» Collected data

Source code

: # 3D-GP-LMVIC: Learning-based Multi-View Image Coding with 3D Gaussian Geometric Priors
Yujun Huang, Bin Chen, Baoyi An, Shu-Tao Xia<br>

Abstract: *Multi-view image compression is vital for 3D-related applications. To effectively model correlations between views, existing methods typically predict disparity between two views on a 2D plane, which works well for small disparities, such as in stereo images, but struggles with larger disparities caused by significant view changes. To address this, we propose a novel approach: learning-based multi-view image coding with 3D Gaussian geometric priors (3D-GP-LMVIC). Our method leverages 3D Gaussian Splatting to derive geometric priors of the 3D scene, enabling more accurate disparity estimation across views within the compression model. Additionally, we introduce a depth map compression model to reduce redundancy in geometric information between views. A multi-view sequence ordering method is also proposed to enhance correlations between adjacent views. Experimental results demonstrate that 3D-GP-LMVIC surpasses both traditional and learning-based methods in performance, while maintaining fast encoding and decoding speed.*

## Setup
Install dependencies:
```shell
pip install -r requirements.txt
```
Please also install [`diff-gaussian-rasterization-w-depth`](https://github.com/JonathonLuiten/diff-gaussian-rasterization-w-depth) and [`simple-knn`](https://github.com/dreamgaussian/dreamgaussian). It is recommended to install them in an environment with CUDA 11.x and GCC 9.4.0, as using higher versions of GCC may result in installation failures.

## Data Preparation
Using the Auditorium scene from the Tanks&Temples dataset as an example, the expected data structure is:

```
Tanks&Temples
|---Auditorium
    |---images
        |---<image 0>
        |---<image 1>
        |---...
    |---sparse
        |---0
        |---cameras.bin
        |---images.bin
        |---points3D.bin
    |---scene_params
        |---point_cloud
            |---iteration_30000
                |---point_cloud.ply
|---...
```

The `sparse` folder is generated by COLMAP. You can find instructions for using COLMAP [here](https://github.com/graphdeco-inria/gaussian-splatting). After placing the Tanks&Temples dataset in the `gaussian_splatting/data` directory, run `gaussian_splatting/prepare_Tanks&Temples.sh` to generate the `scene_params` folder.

» Problem
Beginning with the first line above, could you copy every line exactly, up to and including the one with "## Data Preparation"?

» Answer to this problem
Source code

: # 3D-GP-LMVIC: Learning-based Multi-View Image Coding with 3D Gaussian Geometric Priors
Yujun Huang, Bin Chen, Baoyi An, Shu-Tao Xia<br>

Abstract: *Multi-view image compression is vital for 3D-related applications. To effectively model correlations between views, existing methods typically predict disparity between two views on a 2D plane, which works well for small disparities, such as in stereo images, but struggles with larger disparities caused by significant view changes. To address this, we propose a novel approach: learning-based multi-view image coding with 3D Gaussian geometric priors (3D-GP-LMVIC). Our method leverages 3D Gaussian Splatting to derive geometric priors of the 3D scene, enabling more accurate disparity estimation across views within the compression model. Additionally, we introduce a depth map compression model to reduce redundancy in geometric information between views. A multi-view sequence ordering method is also proposed to enhance correlations between adjacent views. Experimental results demonstrate that 3D-GP-LMVIC surpasses both traditional and learning-based methods in performance, while maintaining fast encoding and decoding speed.*

## Setup
Install dependencies:
```shell
pip install -r requirements.txt
```
Please also install [`diff-gaussian-rasterization-w-depth`](https://github.com/JonathonLuiten/diff-gaussian-rasterization-w-depth) and [`simple-knn`](https://github.com/dreamgaussian/dreamgaussian). It is recommended to install them in an environment with CUDA 11.x and GCC 9.4.0, as using higher versions of GCC may result in installation failures.

## Data Preparation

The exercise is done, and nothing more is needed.